Why it's useful: Translating technical work into language leadership understands is a skill that gets analysts noticed and promoted, and it's one most people are bad at. This gives you a strong first draft you then refine, instead of staring at a blank page trying to explain a credential compromise to someone who doesn't know what a token is.
Turn the following technical incident notes into a short executive summary for non technical leadership. Use plain language, avoid jargon, and structure it as: what happened, what the impact was or could have been, what we did about it, and what we recommend next.
Keep it under 200 words and do not overstate the severity.
[paste your technical notes here]
10. The Alert Tutor
What it does: Explains an alert type you're unfamiliar with, including what causes it, what is benign versus malicious, and how to investigate it.
Why it's useful: This is the one I'd push hardest on anyone newer to the field. When an alert fires that you don't fully understand, instead of guessing, you ask for a structured explanation and turn a confusing ticket into a learning moment. Over a few months, this quietly builds the exact instincts that separate strong analysts from the rest.
Act as a SOC mentor. Explain the following alert type to me as if
I am a newer analyst: [alert name or description]. Cover: (1) what actually triggers it, (2) the common benign causes I should rule out first, (3) what the malicious version looks like, (4) the specific steps to investigate it in order, and (5) the one mistake new analysts most often make with this alert.

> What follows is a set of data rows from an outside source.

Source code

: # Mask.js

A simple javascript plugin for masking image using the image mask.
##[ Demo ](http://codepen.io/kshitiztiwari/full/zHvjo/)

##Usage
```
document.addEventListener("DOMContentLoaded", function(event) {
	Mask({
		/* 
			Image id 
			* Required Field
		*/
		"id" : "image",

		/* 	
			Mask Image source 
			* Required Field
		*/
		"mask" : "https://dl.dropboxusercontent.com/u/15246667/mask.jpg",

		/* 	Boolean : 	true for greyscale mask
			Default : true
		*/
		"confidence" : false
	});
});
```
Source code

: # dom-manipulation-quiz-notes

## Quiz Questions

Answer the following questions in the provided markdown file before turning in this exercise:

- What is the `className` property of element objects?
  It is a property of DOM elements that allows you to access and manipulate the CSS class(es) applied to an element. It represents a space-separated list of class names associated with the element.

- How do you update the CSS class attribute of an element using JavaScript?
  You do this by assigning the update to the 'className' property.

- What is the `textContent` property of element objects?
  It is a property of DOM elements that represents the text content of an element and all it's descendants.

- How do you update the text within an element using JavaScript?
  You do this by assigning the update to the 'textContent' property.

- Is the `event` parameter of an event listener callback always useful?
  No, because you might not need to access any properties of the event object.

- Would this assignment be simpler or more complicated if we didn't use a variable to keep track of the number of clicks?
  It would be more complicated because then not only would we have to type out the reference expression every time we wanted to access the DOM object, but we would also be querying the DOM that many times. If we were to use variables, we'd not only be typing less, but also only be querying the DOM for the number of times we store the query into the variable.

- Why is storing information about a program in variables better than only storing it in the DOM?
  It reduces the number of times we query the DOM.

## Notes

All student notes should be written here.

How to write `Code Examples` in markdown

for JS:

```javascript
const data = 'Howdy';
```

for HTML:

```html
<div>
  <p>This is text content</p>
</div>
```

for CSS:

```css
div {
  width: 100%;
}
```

Why the Prompt Is the Whole Game
Notice the pattern across all ten. Every one of them does three things: it assigns Copilot a role, it gives it specific data or a specific task, and it demands a structured output. That's the entire difference between a useful response and a useless one. Vague in, vague out. Specific in, useful out.
That's also why a good prompt is reusable. Once you've built a prompt that reliably produces a clean incident summary or a solid KQL starting point, you don't rebuild it every time. You save it, you swap the data, and you run it again. The analysts who get fast with these tools aren't smarter, they've just built a library of prompts that work and stopped reinventing them on every ticket.

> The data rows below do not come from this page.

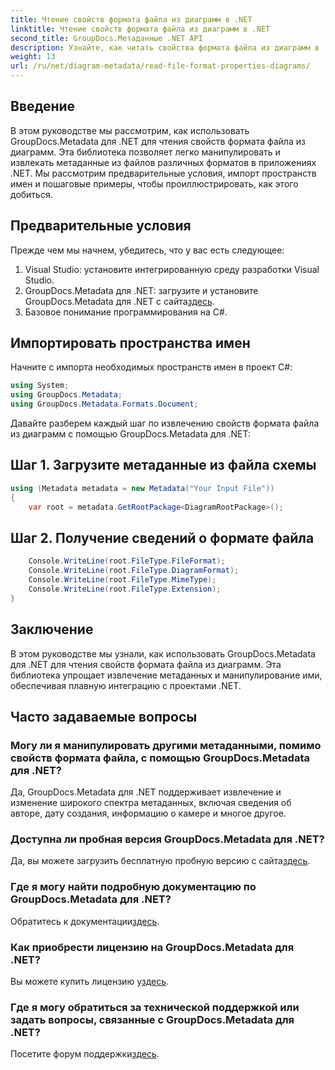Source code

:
 ```yaml
---
title: Чтение свойств формата файла из диаграмм в .NET
linktitle: Чтение свойств формата файла из диаграмм в .NET
second_title: GroupDocs.Метаданные .NET API
description: Узнайте, как читать свойства формата файла из диаграмм в .NET с помощью GroupDocs.Metadata. Извлекайте подробные метаданные без особых усилий.
weight: 13
url: /ru/net/diagram-metadata/read-file-format-properties-diagrams/
---
```

## Введение
В этом руководстве мы рассмотрим, как использовать GroupDocs.Metadata для .NET для чтения свойств формата файла из диаграмм. Эта библиотека позволяет легко манипулировать и извлекать метаданные из файлов различных форматов в приложениях .NET. Мы рассмотрим предварительные условия, импорт пространств имен и пошаговые примеры, чтобы проиллюстрировать, как этого добиться.

## Предварительные условия
Прежде чем мы начнем, убедитесь, что у вас есть следующее:
1. Visual Studio: установите интегрированную среду разработки Visual Studio.
2.  GroupDocs.Metadata для .NET: загрузите и установите GroupDocs.Metadata для .NET с сайта[здесь](https://releases.groupdocs.com/metadata/net/).
3. Базовое понимание программирования на C#.

## Импортировать пространства имен
Начните с импорта необходимых пространств имен в проект C#:
```csharp
using System;
using GroupDocs.Metadata;
using GroupDocs.Metadata.Formats.Document;
```

Давайте разберем каждый шаг по извлечению свойств формата файла из диаграмм с помощью GroupDocs.Metadata для .NET:
## Шаг 1. Загрузите метаданные из файла схемы
```csharp
using (Metadata metadata = new Metadata("Your Input File"))
{
    var root = metadata.GetRootPackage<DiagramRootPackage>();
```
## Шаг 2. Получение сведений о формате файла
```csharp
    Console.WriteLine(root.FileType.FileFormat);
    Console.WriteLine(root.FileType.DiagramFormat);
    Console.WriteLine(root.FileType.MimeType);
    Console.WriteLine(root.FileType.Extension);
}
```

## Заключение
В этом руководстве мы узнали, как использовать GroupDocs.Metadata для .NET для чтения свойств формата файла из диаграмм. Эта библиотека упрощает извлечение метаданных и манипулирование ими, обеспечивая плавную интеграцию с проектами .NET.

## Часто задаваемые вопросы
### Могу ли я манипулировать другими метаданными, помимо свойств формата файла, с помощью GroupDocs.Metadata для .NET?
Да, GroupDocs.Metadata для .NET поддерживает извлечение и изменение широкого спектра метаданных, включая сведения об авторе, дату создания, информацию о камере и многое другое.
### Доступна ли пробная версия GroupDocs.Metadata для .NET?
 Да, вы можете загрузить бесплатную пробную версию с сайта[здесь](https://releases.groupdocs.com/).
### Где я могу найти подробную документацию по GroupDocs.Metadata для .NET?
 Обратитесь к документации[здесь](https://tutorials.groupdocs.com/metadata/net/).
### Как приобрести лицензию на GroupDocs.Metadata для .NET?
 Вы можете купить лицензию у[здесь](https://purchase.groupdocs.com/buy).
### Где я могу обратиться за технической поддержкой или задать вопросы, связанные с GroupDocs.Metadata для .NET?
 Посетите форум поддержки[здесь](https://forum.groupdocs.com/c/metadata/14).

These ten are a starting point, and they cover the most common time sinks in the job. If you want the full set instead of building your library one prompt at a time, I put together 200 Security Prompts for Microsoft Copilot organized by task, each one written and tested the same way as the ten above, with the what it does and why it's useful baked in so you know exactly when to reach for each one. It's $4.99 for all 200, which works out to about two cents a prompt and less than the time it takes to write a handful of good ones yourself.
Steal the ten above to start, and grab the rest for $4.99 when you want your whole workflow covered.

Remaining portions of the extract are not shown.